▶ _PROVIDED DATA_:
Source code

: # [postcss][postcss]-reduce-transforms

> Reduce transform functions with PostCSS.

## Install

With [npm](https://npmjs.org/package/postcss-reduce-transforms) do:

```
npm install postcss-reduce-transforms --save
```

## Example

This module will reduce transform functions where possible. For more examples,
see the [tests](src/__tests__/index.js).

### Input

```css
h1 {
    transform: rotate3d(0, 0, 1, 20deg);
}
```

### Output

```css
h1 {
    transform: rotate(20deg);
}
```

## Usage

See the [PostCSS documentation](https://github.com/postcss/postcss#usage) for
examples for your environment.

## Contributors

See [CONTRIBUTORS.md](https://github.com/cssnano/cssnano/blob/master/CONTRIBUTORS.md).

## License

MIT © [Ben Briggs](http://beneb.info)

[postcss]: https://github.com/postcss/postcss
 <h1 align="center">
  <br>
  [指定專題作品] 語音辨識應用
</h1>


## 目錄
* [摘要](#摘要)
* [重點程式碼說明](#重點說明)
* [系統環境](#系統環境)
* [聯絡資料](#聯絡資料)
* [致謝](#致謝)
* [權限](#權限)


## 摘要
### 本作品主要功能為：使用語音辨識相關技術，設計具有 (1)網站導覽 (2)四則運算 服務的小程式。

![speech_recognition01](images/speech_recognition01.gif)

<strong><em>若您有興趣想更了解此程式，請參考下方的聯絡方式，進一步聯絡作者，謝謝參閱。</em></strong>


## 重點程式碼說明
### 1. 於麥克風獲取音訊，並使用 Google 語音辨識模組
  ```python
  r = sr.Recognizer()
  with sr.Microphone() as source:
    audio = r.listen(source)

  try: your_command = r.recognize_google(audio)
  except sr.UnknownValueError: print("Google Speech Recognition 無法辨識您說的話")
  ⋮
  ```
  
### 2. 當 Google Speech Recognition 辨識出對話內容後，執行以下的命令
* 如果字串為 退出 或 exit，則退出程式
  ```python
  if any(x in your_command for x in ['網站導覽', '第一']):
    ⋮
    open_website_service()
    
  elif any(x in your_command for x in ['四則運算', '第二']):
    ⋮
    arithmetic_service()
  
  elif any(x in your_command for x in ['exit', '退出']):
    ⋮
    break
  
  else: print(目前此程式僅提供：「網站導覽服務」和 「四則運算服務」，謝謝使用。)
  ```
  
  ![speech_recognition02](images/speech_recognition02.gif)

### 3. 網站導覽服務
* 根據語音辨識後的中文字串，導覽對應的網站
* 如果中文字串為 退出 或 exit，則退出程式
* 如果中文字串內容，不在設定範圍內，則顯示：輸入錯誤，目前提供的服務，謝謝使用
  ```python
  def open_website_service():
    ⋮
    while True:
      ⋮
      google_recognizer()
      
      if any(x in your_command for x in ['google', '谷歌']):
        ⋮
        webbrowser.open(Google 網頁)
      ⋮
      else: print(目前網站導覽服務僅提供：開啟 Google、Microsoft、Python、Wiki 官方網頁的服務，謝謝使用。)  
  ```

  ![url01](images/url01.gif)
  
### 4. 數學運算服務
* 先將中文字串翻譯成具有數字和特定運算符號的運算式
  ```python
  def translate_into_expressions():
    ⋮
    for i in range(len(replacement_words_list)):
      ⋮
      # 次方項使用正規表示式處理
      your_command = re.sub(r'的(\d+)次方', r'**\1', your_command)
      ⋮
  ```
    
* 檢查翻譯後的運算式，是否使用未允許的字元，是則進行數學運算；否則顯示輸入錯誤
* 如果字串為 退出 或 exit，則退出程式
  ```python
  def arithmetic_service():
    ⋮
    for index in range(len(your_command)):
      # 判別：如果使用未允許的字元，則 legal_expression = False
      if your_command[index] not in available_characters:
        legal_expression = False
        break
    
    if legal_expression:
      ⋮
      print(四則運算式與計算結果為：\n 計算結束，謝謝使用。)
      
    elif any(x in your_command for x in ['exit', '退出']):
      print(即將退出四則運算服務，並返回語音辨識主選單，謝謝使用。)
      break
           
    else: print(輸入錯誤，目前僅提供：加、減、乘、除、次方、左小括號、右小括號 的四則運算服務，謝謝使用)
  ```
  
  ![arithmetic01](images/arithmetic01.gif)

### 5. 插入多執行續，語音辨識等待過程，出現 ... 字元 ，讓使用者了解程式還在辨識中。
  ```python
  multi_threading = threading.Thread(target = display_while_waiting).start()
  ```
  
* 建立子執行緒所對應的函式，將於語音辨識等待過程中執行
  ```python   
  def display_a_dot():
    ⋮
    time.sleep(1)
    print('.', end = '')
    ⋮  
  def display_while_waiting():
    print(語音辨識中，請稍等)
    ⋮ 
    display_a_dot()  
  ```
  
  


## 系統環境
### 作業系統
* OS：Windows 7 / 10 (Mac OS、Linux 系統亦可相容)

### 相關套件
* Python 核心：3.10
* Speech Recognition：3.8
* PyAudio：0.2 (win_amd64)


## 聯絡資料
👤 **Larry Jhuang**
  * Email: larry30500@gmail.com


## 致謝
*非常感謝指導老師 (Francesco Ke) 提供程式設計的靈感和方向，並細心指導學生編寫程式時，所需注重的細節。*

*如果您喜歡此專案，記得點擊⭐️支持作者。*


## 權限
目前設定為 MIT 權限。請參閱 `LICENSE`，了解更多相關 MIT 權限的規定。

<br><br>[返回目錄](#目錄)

▶ _PROBLEM_: Each line in the listing needs to be copied exactly.

▶ _RESPONSE_:
Source code

: # [postcss][postcss]-reduce-transforms

> Reduce transform functions with PostCSS.

## Install

With [npm](https://npmjs.org/package/postcss-reduce-transforms) do:

```
npm install postcss-reduce-transforms --save
```

## Example

This module will reduce transform functions where possible. For more examples,
see the [tests](src/__tests__/index.js).

### Input

```css
h1 {
    transform: rotate3d(0, 0, 1, 20deg);
}
```

### Output

```css
h1 {
    transform: rotate(20deg);
}
```

## Usage

See the [PostCSS documentation](https://github.com/postcss/postcss#usage) for
examples for your environment.

## Contributors

See [CONTRIBUTORS.md](https://github.com/cssnano/cssnano/blob/master/CONTRIBUTORS.md).

## License

MIT © [Ben Briggs](http://beneb.info)

[postcss]: https://github.com/postcss/postcss
 <h1 align="center">
  <br>
  [指定專題作品] 語音辨識應用
</h1>


## 目錄
* [摘要](#摘要)
* [重點程式碼說明](#重點說明)
* [系統環境](#系統環境)
* [聯絡資料](#聯絡資料)
* [致謝](#致謝)
* [權限](#權限)


## 摘要
### 本作品主要功能為：使用語音辨識相關技術，設計具有 (1)網站導覽 (2)四則運算 服務的小程式。

![speech_recognition01](images/speech_recognition01.gif)

<strong><em>若您有興趣想更了解此程式，請參考下方的聯絡方式，進一步聯絡作者，謝謝參閱。</em></strong>


## 重點程式碼說明
### 1. 於麥克風獲取音訊，並使用 Google 語音辨識模組
  ```python
  r = sr.Recognizer()
  with sr.Microphone() as source:
    audio = r.listen(source)

  try: your_command = r.recognize_google(audio)
  except sr.UnknownValueError: print("Google Speech Recognition 無法辨識您說的話")
  ⋮
  ```
  
### 2. 當 Google Speech Recognition 辨識出對話內容後，執行以下的命令
* 如果字串為 退出 或 exit，則退出程式
  ```python
  if any(x in your_command for x in ['網站導覽', '第一']):
    ⋮
    open_website_service()
    
  elif any(x in your_command for x in ['四則運算', '第二']):
    ⋮
    arithmetic_service()
  
  elif any(x in your_command for x in ['exit', '退出']):
    ⋮
    break
  
  else: print(目前此程式僅提供：「網站導覽服務」和 「四則運算服務」，謝謝使用。)
  ```
  
  ![speech_recognition02](images/speech_recognition02.gif)

### 3. 網站導覽服務
* 根據語音辨識後的中文字串，導覽對應的網站
* 如果中文字串為 退出 或 exit，則退出程式
* 如果中文字串內容，不在設定範圍內，則顯示：輸入錯誤，目前提供的服務，謝謝使用
  ```python
  def open_website_service():
    ⋮
    while True:
      ⋮
      google_recognizer()
      
      if any(x in your_command for x in ['google', '谷歌']):
        ⋮
        webbrowser.open(Google 網頁)
      ⋮
      else: print(目前網站導覽服務僅提供：開啟 Google、Microsoft、Python、Wiki 官方網頁的服務，謝謝使用。)  
  ```

  ![url01](images/url01.gif)
  
### 4. 數學運算服務
* 先將中文字串翻譯成具有數字和特定運算符號的運算式
  ```python
  def translate_into_expressions():
    ⋮
    for i in range(len(replacement_words_list)):
      ⋮
      # 次方項使用正規表示式處理
      your_command = re.sub(r'的(\d+)次方', r'**\1', your_command)
      ⋮
  ```
    
* 檢查翻譯後的運算式，是否使用未允許的字元，是則進行數學運算；否則顯示輸入錯誤
* 如果字串為 退出 或 exit，則退出程式
  ```python
  def arithmetic_service():
    ⋮
    for index in range(len(your_command)):
      # 判別：如果使用未允許的字元，則 legal_expression = False
      if your_command[index] not in available_characters:
        legal_expression = False
        break
    
    if legal_expression:
      ⋮
      print(四則運算式與計算結果為：\n 計算結束，謝謝使用。)
      
    elif any(x in your_command for x in ['exit', '退出']):
      print(即將退出四則運算服務，並返回語音辨識主選單，謝謝使用。)
      break
           
    else: print(輸入錯誤，目前僅提供：加、減、乘、除、次方、左小括號、右小括號 的四則運算服務，謝謝使用)
  ```
  
  ![arithmetic01](images/arithmetic01.gif)

### 5. 插入多執行續，語音辨識等待過程，出現 ... 字元 ，讓使用者了解程式還在辨識中。
  ```python
  multi_threading = threading.Thread(target = display_while_waiting).start()
  ```
  
* 建立子執行緒所對應的函式，將於語音辨識等待過程中執行
  ```python   
  def display_a_dot():
    ⋮
    time.sleep(1)
    print('.', end = '')
    ⋮  
  def display_while_waiting():
    print(語音辨識中，請稍等)
    ⋮ 
    display_a_dot()  
  ```
  
  


## 系統環境
### 作業系統
* OS：Windows 7 / 10 (Mac OS、Linux 系統亦可相容)

### 相關套件
* Python 核心：3.10
* Speech Recognition：3.8
* PyAudio：0.2 (win_amd64)


## 聯絡資料
👤 **Larry Jhuang**
  * Email: larry30500@gmail.com


## 致謝
*非常感謝指導老師 (Francesco Ke) 提供程式設計的靈感和方向，並細心指導學生編寫程式時，所需注重的細節。*

*如果您喜歡此專案，記得點擊⭐️支持作者。*


## 權限
目前設定為 MIT 權限。請參閱 `LICENSE`，了解更多相關 MIT 權限的規定。

<br><br>[返回目錄](#目錄)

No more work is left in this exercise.